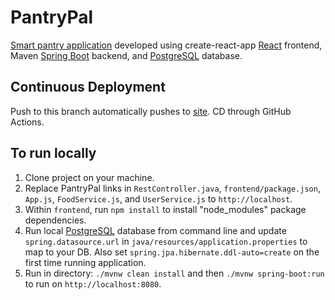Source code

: # PantryPal
[Smart pantry application](http://therealpantrypal.herokuapp.com/) developed using create-react-app [React](https://create-react-app.dev/) frontend, Maven [Spring Boot](https://start.spring.io/) backend, and [PostgreSQL](https://www.postgresql.org/) database.

## Continuous Deployment

Push to this branch automatically pushes to [site](http://therealpantrypal.herokuapp.com/). CD through GitHub Actions.


## To run locally
1. Clone project on your machine.
2. Replace PantryPal links in `RestController.java`, `frontend/package.json`, `App.js`, `FoodService.js`, and `UserService.js` to `http://localhost`.
3. Within `frontend`, run `npm install` to install "node_modules" package dependencies.
4. Run local [PostgreSQL](https://www.postgresql.org/) database from command line and update `spring.datasource.url` in `java/resources/application.properties` to map to your DB. Also set `spring.jpa.hibernate.ddl-auto=create` on the first time running application.
5. Run in directory: `./mvnw clean install` and then `./mvnw spring-boot:run` to run on `http://localhost:8080`.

******

## Work required
What belongs in the answer is each line from the listing above that contains "localhost".

## Output for this exercise
2. Replace PantryPal links in `RestController.java`, `frontend/package.json`, `App.js`, `FoodService.js`, and `UserService.js` to `http://localhost`.
5. Run in directory: `./mvnw clean install` and then `./mvnw spring-boot:run` to run on `http://localhost:8080`.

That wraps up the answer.